Problem with recording of large data packets (~8MB) from DDS Micro

10 posts / 0 new
Last post
Offline
Last seen: 4 years 2 months ago
Joined: 08/24/2020
Posts: 5
Problem with recording of large data packets (~8MB) from DDS Micro

Hi,

we have a problem while recording large data packets (~8MB) with the DDS recording service.

Our goal is to capture some sensor outputs (gps, radar, camera,...) to later make an offline stimulation of our DDS Micro 3.0.0 nodes with the DDS replayer service.

Therefore we have some gateway (DDS Micro), that is converting the raw senormassages from ROS format to DDS format and then this raw DDS data packets we want to record.

Our problem is now that we cannot (or almost cannot) record the raw image data. Whereas other data types a rather complex and we already had to increase  type_object_max_serialized_length to 16k the data type for the image data is very simple and only containing a huge array with all the pixel information.

What I already tried out is:

  • Make the connection reliable
  • Set history kind to all
  • increase max_samples, max_instances, max_samples_per_instance
  • Using shared memory for the connection

The recording of all other data types is working correctly but with the ImageData we get a datarate arround 0.3 Hz at most (reliable mode only) where we have a 25 Hz data input. Rest is much slower arround 1 of 1000 data packets or less.

The current system runs on a single host computer.

What I also tested is:

The communication between two DDS Micro nodes seems to work perfect and also with the already mentioned ImageData type. (At least the correct callbacks were called in correct rate)

A self written DDS Micro Writer node with only the ImageData type has the same recording problems as the much bigger gateway.

Only in reliable mode I got two different errors:

  • From the send method in the gateway: DDS_RETCODE_TIMEOUT
  • From the self written pure node in the console: ModuleID=7 Errcode=500 which is according to the docu "Could not allocate a resource of the specified kind"

In non reliable mode I got nor error messages.

Has anybody an idea which other QoS Parameters have to be changed to get this to work?

Regards,

Niclas

Howard's picture
Offline
Last seen: 4 hours 35 min ago
Joined: 11/29/2012
Posts: 605

Hi Niclas,

I've let Maxx Becker, the RTI FAE responsible for helping Zukunft Mobility at this time to know about your question.  I'm sure he'll get in touch soon.

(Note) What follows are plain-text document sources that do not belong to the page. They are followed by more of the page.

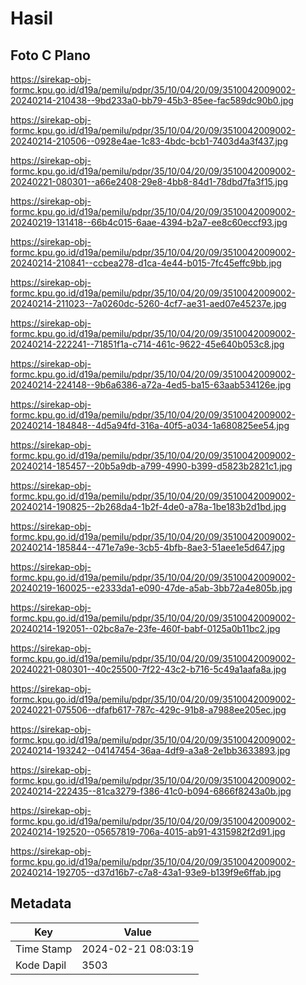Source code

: # Hasil

## Foto C Plano

https://sirekap-obj-formc.kpu.go.id/d19a/pemilu/pdpr/35/10/04/20/09/3510042009002-20240214-210438--9bd233a0-bb79-45b3-85ee-fac589dc90b0.jpg

https://sirekap-obj-formc.kpu.go.id/d19a/pemilu/pdpr/35/10/04/20/09/3510042009002-20240214-210506--0928e4ae-1c83-4bdc-bcb1-7403d4a3f437.jpg

https://sirekap-obj-formc.kpu.go.id/d19a/pemilu/pdpr/35/10/04/20/09/3510042009002-20240221-080301--a66e2408-29e8-4bb8-84d1-78dbd7fa3f15.jpg

https://sirekap-obj-formc.kpu.go.id/d19a/pemilu/pdpr/35/10/04/20/09/3510042009002-20240219-131418--66b4c015-6aae-4394-b2a7-ee8c60eccf93.jpg

https://sirekap-obj-formc.kpu.go.id/d19a/pemilu/pdpr/35/10/04/20/09/3510042009002-20240214-210841--ccbea278-d1ca-4e44-b015-7fc45effc9bb.jpg

https://sirekap-obj-formc.kpu.go.id/d19a/pemilu/pdpr/35/10/04/20/09/3510042009002-20240214-211023--7a0260dc-5260-4cf7-ae31-aed07e45237e.jpg

https://sirekap-obj-formc.kpu.go.id/d19a/pemilu/pdpr/35/10/04/20/09/3510042009002-20240214-222241--71851f1a-c714-461c-9622-45e640b053c8.jpg

https://sirekap-obj-formc.kpu.go.id/d19a/pemilu/pdpr/35/10/04/20/09/3510042009002-20240214-224148--9b6a6386-a72a-4ed5-ba15-63aab534126e.jpg

https://sirekap-obj-formc.kpu.go.id/d19a/pemilu/pdpr/35/10/04/20/09/3510042009002-20240214-184848--4d5a94fd-316a-40f5-a034-1a680825ee54.jpg

https://sirekap-obj-formc.kpu.go.id/d19a/pemilu/pdpr/35/10/04/20/09/3510042009002-20240214-185457--20b5a9db-a799-4990-b399-d5823b2821c1.jpg

https://sirekap-obj-formc.kpu.go.id/d19a/pemilu/pdpr/35/10/04/20/09/3510042009002-20240214-190825--2b268da4-1b2f-4de0-a78a-1be183b2d1bd.jpg

https://sirekap-obj-formc.kpu.go.id/d19a/pemilu/pdpr/35/10/04/20/09/3510042009002-20240214-185844--471e7a9e-3cb5-4bfb-8ae3-51aee1e5d647.jpg

https://sirekap-obj-formc.kpu.go.id/d19a/pemilu/pdpr/35/10/04/20/09/3510042009002-20240219-160025--e2333da1-e090-47de-a5ab-3bb72a4e805b.jpg

https://sirekap-obj-formc.kpu.go.id/d19a/pemilu/pdpr/35/10/04/20/09/3510042009002-20240214-192051--02bc8a7e-23fe-460f-babf-0125a0b11bc2.jpg

https://sirekap-obj-formc.kpu.go.id/d19a/pemilu/pdpr/35/10/04/20/09/3510042009002-20240221-080301--40c25500-7f22-43c2-b716-5c49a1aafa8a.jpg

https://sirekap-obj-formc.kpu.go.id/d19a/pemilu/pdpr/35/10/04/20/09/3510042009002-20240221-075506--dfafb617-787c-429c-91b8-a7988ee205ec.jpg

https://sirekap-obj-formc.kpu.go.id/d19a/pemilu/pdpr/35/10/04/20/09/3510042009002-20240214-193242--04147454-36aa-4df9-a3a8-2e1bb3633893.jpg

https://sirekap-obj-formc.kpu.go.id/d19a/pemilu/pdpr/35/10/04/20/09/3510042009002-20240214-222435--81ca3279-f386-41c0-b094-6866f8243a0b.jpg

https://sirekap-obj-formc.kpu.go.id/d19a/pemilu/pdpr/35/10/04/20/09/3510042009002-20240214-192520--05657819-706a-4015-ab91-4315982f2d91.jpg

https://sirekap-obj-formc.kpu.go.id/d19a/pemilu/pdpr/35/10/04/20/09/3510042009002-20240214-192705--d37d16b7-c7a8-43a1-93e9-b139f9e6ffab.jpg


## Metadata

| Key        | Value               |
| ---------- | ------------------- |
| Time Stamp | 2024-02-21 08:03:19 |
| Kode Dapil | 3503                |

In the meantime, we'll probably need to clarify what you're actually doing.

For your 0.3 Hz rate, are you sending from an appllication using Connext Micro to another application using Connext Micro?  Or are you using Connext Micro to send data to RTI Recording Service?

How have you configure your RTI Recording Service to record the data (if you are using the Recording Service)?  If using a Connext Micro application to subscribe, how have you configured the QOS for the DataReader?

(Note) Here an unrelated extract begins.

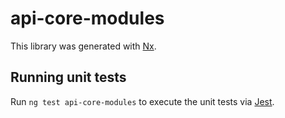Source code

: # api-core-modules

This library was generated with [Nx](https://nx.dev).

## Running unit tests

Run `ng test api-core-modules` to execute the unit tests via [Jest](https://jestjs.io).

Will your real system be running the sending and receiving applications on the same host and thus can take advantage of using Shared Memory?  Or is that only available for this testing and you will be using an Ethernet or other type of network for the actual scenario?

If can use shared memory, what is the configuration of your shared memory and how did you set it up (can copy/paste the code), including how you set up the Transports to use shared memory.

Finally, please use whatever means that you can to localize the place in your code, the specific Connext DDS Micro API that your code called, that produces the warning message that you reported:

From the self written pure node in the console: ModuleID=7 Errcode=500 which is according to the docu "Could not allocate a resource of the specified kind"

This issue may be related to the poor performance that you are experiencing.

Offline
Last seen: 4 years 2 months ago
Joined: 08/24/2020
Posts: 5

Hi Howard,

thanks for your reply. I try to answer your questions the best I can as I am still new to Connext DDS.

 

For your 0.3 Hz rate, are you sending from an appllication using Connext Micro to another application using Connext Micro?  Or are you using Connext Micro to send data to RTI Recording Service?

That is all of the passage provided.